> _Your task_
Take each line below that has "push" and copy it.

Source data section start

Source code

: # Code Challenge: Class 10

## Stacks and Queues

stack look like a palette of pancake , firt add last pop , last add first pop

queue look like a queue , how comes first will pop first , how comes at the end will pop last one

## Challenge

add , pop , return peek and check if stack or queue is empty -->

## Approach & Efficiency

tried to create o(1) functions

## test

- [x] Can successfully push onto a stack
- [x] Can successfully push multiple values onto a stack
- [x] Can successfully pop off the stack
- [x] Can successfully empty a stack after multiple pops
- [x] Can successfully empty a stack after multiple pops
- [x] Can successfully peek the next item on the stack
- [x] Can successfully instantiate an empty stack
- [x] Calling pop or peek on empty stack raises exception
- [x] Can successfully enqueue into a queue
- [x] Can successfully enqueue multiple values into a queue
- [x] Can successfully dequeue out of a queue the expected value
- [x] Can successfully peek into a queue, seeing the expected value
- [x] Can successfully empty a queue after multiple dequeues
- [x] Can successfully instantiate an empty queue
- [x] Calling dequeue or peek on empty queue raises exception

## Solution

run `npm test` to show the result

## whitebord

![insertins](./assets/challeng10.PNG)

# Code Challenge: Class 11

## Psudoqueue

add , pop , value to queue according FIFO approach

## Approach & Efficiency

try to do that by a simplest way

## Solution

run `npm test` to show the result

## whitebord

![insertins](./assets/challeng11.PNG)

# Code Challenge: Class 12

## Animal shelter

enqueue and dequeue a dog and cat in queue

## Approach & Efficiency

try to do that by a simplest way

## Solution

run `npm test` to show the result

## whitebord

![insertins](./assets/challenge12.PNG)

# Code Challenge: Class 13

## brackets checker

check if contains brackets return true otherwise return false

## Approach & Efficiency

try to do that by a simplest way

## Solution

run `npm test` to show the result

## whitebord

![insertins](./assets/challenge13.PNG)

Source data section end
Source data section start

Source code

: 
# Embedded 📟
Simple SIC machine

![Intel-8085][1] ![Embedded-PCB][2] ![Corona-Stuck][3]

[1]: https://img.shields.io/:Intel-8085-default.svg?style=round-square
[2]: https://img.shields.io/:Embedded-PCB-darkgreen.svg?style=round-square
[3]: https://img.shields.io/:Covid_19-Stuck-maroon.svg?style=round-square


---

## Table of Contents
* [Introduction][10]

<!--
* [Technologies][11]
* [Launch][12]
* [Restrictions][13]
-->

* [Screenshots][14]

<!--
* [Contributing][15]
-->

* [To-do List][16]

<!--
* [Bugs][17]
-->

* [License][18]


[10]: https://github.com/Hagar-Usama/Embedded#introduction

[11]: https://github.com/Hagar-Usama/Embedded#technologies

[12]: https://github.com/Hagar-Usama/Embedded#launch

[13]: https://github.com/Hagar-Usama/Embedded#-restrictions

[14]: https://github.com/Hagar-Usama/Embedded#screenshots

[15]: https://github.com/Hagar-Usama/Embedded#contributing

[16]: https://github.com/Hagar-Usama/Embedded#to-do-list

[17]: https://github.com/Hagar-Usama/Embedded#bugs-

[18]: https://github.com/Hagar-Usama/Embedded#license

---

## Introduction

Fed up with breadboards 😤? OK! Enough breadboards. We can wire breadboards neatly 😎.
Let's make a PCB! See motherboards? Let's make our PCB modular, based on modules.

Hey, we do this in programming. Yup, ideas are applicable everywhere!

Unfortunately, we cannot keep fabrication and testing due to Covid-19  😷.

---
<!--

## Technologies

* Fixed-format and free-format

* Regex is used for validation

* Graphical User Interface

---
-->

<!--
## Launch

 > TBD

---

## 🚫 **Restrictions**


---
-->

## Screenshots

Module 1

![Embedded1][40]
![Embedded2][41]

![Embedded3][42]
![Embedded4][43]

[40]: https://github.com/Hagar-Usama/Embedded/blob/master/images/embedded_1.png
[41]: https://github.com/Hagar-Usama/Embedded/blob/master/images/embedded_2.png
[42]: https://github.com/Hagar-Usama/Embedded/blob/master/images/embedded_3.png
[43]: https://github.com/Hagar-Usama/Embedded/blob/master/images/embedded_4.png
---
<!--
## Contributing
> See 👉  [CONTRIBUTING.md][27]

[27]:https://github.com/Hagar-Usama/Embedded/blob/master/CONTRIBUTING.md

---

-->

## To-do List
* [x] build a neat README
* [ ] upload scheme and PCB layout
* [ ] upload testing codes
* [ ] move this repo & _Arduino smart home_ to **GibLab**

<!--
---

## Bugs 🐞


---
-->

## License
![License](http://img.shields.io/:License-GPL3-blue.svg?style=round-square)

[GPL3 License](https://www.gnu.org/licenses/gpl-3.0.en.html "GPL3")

Source data section end
Source data section start

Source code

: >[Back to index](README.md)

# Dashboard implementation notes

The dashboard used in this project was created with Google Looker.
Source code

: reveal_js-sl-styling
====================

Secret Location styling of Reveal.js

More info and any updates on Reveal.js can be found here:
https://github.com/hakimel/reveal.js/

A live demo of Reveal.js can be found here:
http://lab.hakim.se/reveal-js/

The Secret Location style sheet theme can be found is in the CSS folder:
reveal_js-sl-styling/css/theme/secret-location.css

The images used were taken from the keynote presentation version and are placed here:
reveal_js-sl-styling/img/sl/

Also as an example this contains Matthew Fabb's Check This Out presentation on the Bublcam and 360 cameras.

Source data section end

> _Solution for this problem_
- [x] Can successfully push onto a stack
- [x] Can successfully push multiple values onto a stack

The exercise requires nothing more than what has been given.